In real life, people often make choices out of habit or tradition, without going through the decision-making steps systematically, Fischhoff noted. Decisions may be made under social pressure or time constraints that interfere with a careful consideration of the options and consequences (Reason, 1990). Decisions may be influenced by one's emotional state at the time a decision is made (Plous, 1993). When people lack adequate information or skills, they may make less than optimal decisions (Fischhoff, 1992b). Even when people have time and information, they often do a poor job of understanding the probabilities of consequences; even when they know the statistics, they are more likely to rely on personal experience than information about probabilities (National Research Council, 1989).
Most of the research about decision making has been done with adults.1 To what extent can the research findings be applied to adolescents? Box 1 lists some of the questions that need to be answered for each step in the decision-making process in order to apply this framework to adolescents. Box 2 presents Fischhoff's speculative answers to the questions.

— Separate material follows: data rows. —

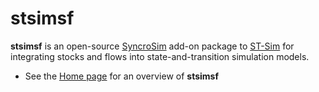 # **stsimsf**

**stsimsf** is an open-source [SyncroSim](http://www.syncrosim.com) add-on package to [ST-Sim](https://docs.stsim.net/) for integrating stocks and flows into state-and-transition simulation models.

* See the [Home page](https://apexrms.github.io/stsimsf/) for an overview of **stsimsf**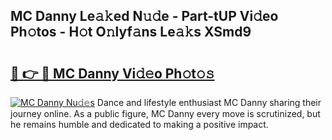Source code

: ## MC Danny Le𝚊𝚔ed N𝚞𝚍e - Part-tUP Vi𝚍eo Ph𝚘tos - H𝚘t O𝚗lyf𝚊ns Le𝚊𝚔s XSmd9

# <h2><a href="http://hf4r62.feru.top/?c=MC+Danny">🔗 👉 🔴 MC Danny Vi𝚍𝚎o Ph𝚘t𝚘𝚜</a></h2>

[![MC Danny Nu𝚍𝚎s](https://i.imgur.com/0TWrTi3.gif)](http://hf4r62.feru.top/?c=MC+Danny)
Dance and lifestyle enthusiast MC Danny sharing their journey online. As a public figure, MC Danny every move is scrutinized, but he remains humble and dedicated to making a positive impact.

People cannot decide to follow a course of action if they have not considered that action as an option. Many programs for adolescents are designed to expand their range of options, yet very few researchers have studied how adolescents — or adults — generate options (Beyth-Marom and Fischhoff, 1997). One study of adolescent girls' contraceptive practices found that they equated birth control with the pill and therefore did not consider other forms of birth control as options (Rogel et al., 1980). In-depth interviews with adolescent girls about tough decisions they had made revealed that they often saw only one either-or choice rather than a series of options (Beyth-Marom and Fischhoff, 1997).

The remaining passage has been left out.